I'm not a pacifist myself, dedicated or otherwise, but I'm alert to the use of "pacifist" as a straw man to distract attention from the issues when war is being discussed.  I have not read much of the literature of pacifism, a lack which I suppose I should rectify but doesn't seem all that important to me, because (as I argued in the post I just linked) the real question is whether a specific, given war should be fought, whether the default answer to that question should be (as it normally is) "Yes."  The burden of argument, I insist, should rest on the person who advocates bombing anyone else into the Stone Age, not on the person who opposes going to war.  But that goes against every instinct of civilized life.

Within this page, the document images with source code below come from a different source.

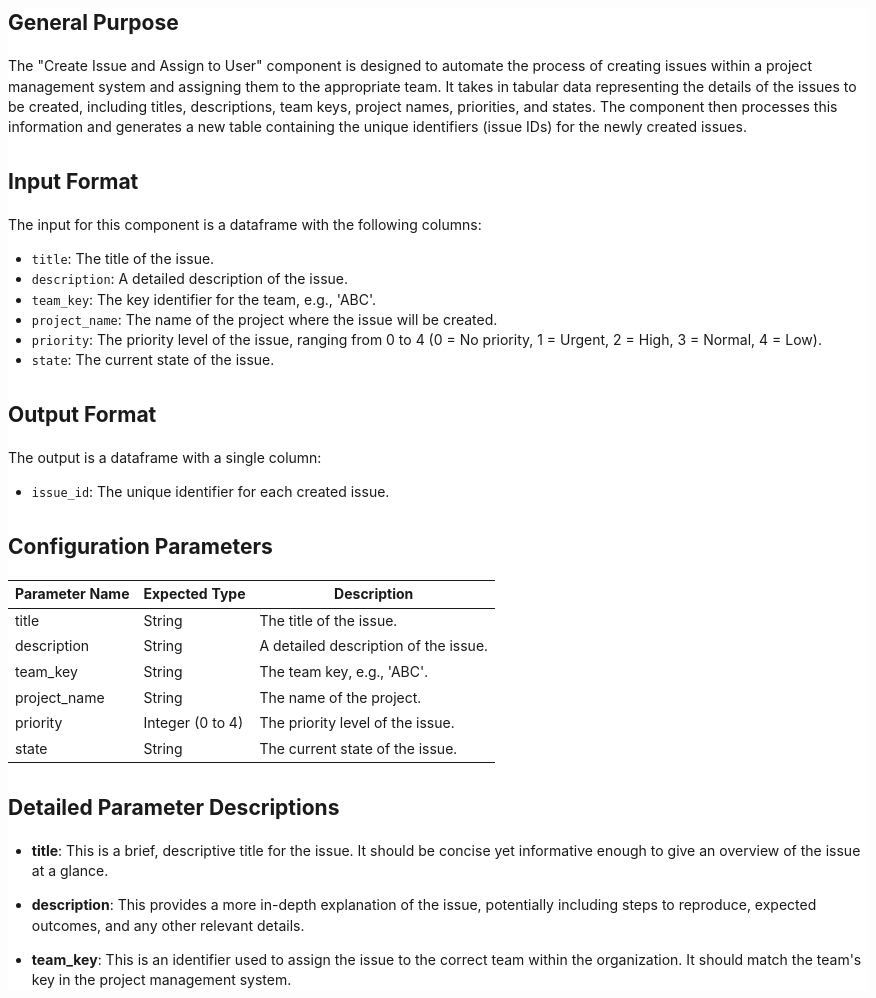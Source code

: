 ## General Purpose

The "Create Issue and Assign to User" component is designed to automate the process of creating issues within a project management system and assigning them to the appropriate team. It takes in tabular data representing the details of the issues to be created, including titles, descriptions, team keys, project names, priorities, and states. The component then processes this information and generates a new table containing the unique identifiers (issue IDs) for the newly created issues.

## Input Format

The input for this component is a dataframe with the following columns:

- `title`: The title of the issue.
- `description`: A detailed description of the issue.
- `team_key`: The key identifier for the team, e.g., 'ABC'.
- `project_name`: The name of the project where the issue will be created.
- `priority`: The priority level of the issue, ranging from 0 to 4 (0 = No priority, 1 = Urgent, 2 = High, 3 = Normal, 4 = Low).
- `state`: The current state of the issue.

## Output Format

The output is a dataframe with a single column:

- `issue_id`: The unique identifier for each created issue.

## Configuration Parameters

| Parameter Name | Expected Type       | Description                                      |
| -------------- | ------------------- | ------------------------------------------------ |
| title          | String              | The title of the issue.                           |
| description    | String              | A detailed description of the issue.             |
| team_key       | String              | The team key, e.g., 'ABC'.                       |
| project_name   | String              | The name of the project.                         |
| priority       | Integer (0 to 4)    | The priority level of the issue.                 |
| state          | String              | The current state of the issue.                  |

## Detailed Parameter Descriptions

- **title**: This is a brief, descriptive title for the issue. It should be concise yet informative enough to give an overview of the issue at a glance.
  
- **description**: This provides a more in-depth explanation of the issue, potentially including steps to reproduce, expected outcomes, and any other relevant details.
  
- **team_key**: This is an identifier used to assign the issue to the correct team within the organization. It should match the team's key in the project management system.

My lack of literacy in pacifist studies is relevant now because I can't say for certain whether or not avowed pacifists hold that "professional soldiers ... must be essentially depraved and brutalized people."  I have never seen this asserted (though I welcome citations if my readers can supply any).  The only time I encountered such a suggestion (though not by pacifists), I argued against it.  Since Knight's accusation is so similar, rhetorically, to accusations generally made against opponents of war (they spit on our troops!  they want us to be overrun by the dirty Reds!), I think it's safe to dismiss it.  I can't imagine such a defense made of mundane-fiction books about war; those I've heard of or read don't depict soldiers as essentially depraved -- not all that surprising since they are often written by veterans.  It's the governments they serve, the men and women who run those governments, who are depraved, as we see over and over again.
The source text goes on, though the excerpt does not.